“Vera Paints a Scarf”- Honoring the Life and Designs of Vera Neumann
For Proust, a tea-soaked madeleine was the portal to memory, but for me it was the show “Vera Paints a Scarf” at Manhattan’s Museum of Art and Design. The show celebrates not only the scarves but also the tableware, clothing, posters, stationery, and paintings created by the eponymous designer. Back then, I didn’t even think to associate the name, scrawled in loose, jaunty script, with an actual person. It seemed like the name of a product, only slightly more resonant than Kleenex or Mattel, though I did like the little ladybug (more on that later) that was part of the logo.
Instead, I was captivated by the bright colors, the breezy, slightly insouciant style, the sheer joy of the designs, which were easy mix of natural elements like trees, flowers—lots of flowers—birds, insects (that ladybug again) fruits, and vegetables, along with more abstract patterns, some sinuous and lyrical like her paisleys, others more geometric or linear. Of the ladybug she said that it “means good luck in every language.” Both her palette and her aesthetic felt fresh and distinctly modern, the shifts and tunics designed for girls like me, or maybe the girl I aspired to be—think 1960s model Twiggy in one of those little dresses and a pair of go-go boots and you get the idea.

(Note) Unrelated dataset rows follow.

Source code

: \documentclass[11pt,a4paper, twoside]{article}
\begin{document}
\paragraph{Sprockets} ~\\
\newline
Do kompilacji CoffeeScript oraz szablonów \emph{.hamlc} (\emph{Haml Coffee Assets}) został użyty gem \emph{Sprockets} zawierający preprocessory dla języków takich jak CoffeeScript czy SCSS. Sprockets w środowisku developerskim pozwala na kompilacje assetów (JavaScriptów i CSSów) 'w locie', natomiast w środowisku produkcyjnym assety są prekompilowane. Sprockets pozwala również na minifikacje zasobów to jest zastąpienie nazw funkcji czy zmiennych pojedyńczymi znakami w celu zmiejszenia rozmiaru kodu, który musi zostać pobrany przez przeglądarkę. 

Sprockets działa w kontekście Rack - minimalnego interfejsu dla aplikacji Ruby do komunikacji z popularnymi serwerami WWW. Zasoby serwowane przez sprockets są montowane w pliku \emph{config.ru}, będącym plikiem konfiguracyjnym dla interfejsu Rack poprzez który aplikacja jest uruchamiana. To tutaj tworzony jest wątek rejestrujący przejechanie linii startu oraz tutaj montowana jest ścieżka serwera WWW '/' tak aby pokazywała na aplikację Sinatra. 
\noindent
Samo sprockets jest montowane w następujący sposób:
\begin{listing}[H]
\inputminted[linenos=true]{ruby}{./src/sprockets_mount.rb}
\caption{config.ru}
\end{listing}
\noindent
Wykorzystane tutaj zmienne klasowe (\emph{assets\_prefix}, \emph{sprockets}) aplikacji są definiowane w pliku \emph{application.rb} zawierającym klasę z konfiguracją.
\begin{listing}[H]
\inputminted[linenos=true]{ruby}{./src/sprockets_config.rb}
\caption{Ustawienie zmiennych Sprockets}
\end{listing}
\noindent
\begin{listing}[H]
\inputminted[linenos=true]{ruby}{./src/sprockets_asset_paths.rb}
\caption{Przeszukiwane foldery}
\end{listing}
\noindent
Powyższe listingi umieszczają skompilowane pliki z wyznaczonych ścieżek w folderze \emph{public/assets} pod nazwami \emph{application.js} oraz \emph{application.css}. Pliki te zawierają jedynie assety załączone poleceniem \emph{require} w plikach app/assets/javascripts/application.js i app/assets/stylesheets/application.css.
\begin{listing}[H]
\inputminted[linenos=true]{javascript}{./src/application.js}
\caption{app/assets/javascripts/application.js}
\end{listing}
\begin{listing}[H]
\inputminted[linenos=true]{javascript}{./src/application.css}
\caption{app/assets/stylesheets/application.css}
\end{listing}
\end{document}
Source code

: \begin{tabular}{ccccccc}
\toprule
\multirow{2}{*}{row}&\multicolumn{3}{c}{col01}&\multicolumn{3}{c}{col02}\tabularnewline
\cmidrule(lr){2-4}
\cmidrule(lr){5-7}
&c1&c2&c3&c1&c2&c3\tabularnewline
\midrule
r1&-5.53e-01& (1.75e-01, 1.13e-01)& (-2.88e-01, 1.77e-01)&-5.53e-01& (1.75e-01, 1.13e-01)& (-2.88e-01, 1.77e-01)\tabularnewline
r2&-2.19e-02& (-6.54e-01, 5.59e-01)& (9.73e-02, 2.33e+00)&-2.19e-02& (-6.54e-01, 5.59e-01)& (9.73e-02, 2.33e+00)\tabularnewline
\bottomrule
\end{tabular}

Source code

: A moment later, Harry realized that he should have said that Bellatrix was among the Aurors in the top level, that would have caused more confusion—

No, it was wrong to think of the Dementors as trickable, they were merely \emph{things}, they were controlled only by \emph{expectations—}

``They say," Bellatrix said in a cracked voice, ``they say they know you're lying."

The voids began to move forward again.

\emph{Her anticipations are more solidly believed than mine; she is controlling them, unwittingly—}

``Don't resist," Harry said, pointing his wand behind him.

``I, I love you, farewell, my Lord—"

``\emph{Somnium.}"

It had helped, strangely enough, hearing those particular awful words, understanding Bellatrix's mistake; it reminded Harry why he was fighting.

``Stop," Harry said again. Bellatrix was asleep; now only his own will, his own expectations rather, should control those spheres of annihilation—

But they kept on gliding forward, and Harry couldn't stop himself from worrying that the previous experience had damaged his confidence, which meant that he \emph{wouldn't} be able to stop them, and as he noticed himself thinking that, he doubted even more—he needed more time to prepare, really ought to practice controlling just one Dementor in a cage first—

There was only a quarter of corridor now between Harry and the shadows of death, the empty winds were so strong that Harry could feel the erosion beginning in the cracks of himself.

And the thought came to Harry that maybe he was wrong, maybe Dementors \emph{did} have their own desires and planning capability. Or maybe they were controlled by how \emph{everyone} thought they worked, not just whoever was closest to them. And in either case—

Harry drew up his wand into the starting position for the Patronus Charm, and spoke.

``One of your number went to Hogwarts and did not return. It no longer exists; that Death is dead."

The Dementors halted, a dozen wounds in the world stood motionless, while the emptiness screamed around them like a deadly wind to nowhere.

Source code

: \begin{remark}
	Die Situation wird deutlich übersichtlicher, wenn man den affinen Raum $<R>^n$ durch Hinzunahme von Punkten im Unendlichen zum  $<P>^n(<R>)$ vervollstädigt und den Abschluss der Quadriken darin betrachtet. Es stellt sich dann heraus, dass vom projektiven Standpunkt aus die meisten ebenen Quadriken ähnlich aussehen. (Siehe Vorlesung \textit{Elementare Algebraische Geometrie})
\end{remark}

I don’t know how or when I lost track of Vera, though I do recall occasionally encountering the scarves in my perpetual second-hand-shmatte hunt, when such a discovery would be accompanied by a whiff of nostalgia and even melancholy. So walking into the show at MAD was a thrill that brought it all rushing back—color, the whimsy, the echo of the girl I was when I first discovered her.